WHAT IS EXPECTED: Go through the listing below and state how many of its lines include "dots". Write only that number.
Segment Start: MATERIAL SUPPLIED
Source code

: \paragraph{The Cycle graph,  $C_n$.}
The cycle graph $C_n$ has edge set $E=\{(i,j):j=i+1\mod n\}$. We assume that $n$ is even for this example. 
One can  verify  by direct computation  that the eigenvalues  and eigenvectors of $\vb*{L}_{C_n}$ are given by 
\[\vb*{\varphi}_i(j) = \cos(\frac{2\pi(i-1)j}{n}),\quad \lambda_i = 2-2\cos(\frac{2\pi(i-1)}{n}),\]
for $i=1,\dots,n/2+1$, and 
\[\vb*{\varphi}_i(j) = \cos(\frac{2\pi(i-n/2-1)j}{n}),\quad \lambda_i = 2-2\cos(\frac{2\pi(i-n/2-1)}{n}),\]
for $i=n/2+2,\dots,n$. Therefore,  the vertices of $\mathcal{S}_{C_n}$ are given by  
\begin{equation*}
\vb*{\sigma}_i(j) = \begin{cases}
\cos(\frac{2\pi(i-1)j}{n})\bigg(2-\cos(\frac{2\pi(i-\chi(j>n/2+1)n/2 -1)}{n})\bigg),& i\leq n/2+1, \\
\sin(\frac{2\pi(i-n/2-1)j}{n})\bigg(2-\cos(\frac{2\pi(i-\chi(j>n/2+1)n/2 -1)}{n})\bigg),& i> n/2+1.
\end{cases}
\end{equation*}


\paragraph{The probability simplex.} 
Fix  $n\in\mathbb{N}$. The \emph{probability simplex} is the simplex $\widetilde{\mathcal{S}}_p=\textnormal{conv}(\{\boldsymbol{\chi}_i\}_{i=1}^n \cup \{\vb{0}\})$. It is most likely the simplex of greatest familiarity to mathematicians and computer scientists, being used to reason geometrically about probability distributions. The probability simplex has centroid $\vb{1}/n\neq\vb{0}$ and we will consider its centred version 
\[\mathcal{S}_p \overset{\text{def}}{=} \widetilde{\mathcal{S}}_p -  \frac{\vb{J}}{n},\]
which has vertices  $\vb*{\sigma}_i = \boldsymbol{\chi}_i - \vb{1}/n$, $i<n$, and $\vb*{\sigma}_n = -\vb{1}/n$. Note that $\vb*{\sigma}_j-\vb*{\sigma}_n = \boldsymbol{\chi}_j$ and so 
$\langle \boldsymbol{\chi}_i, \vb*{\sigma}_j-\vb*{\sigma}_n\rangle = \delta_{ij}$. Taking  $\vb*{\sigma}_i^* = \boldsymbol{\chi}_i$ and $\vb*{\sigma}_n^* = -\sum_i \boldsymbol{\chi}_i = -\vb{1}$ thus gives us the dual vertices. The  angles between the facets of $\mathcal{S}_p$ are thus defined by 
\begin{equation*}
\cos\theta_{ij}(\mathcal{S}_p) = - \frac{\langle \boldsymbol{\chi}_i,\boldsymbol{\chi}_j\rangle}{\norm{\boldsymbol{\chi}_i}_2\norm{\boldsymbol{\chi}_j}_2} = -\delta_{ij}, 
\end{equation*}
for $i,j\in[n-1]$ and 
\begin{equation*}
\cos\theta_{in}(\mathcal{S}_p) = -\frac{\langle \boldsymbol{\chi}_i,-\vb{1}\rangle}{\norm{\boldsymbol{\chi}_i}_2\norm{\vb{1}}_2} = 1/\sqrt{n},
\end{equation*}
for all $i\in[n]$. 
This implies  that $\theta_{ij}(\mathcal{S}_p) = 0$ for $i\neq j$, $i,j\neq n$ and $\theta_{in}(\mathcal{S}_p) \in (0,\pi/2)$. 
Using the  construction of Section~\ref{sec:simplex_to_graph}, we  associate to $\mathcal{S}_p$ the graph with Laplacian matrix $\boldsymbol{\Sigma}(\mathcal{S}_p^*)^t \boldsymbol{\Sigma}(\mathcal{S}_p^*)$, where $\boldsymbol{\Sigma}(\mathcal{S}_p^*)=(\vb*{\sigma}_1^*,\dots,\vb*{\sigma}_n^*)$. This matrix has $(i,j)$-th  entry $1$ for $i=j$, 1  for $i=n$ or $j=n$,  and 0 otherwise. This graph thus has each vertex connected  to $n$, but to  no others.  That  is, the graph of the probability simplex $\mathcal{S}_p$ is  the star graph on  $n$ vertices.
Segment End: MATERIAL SUPPLIED
SOLVED PROBLEM: 3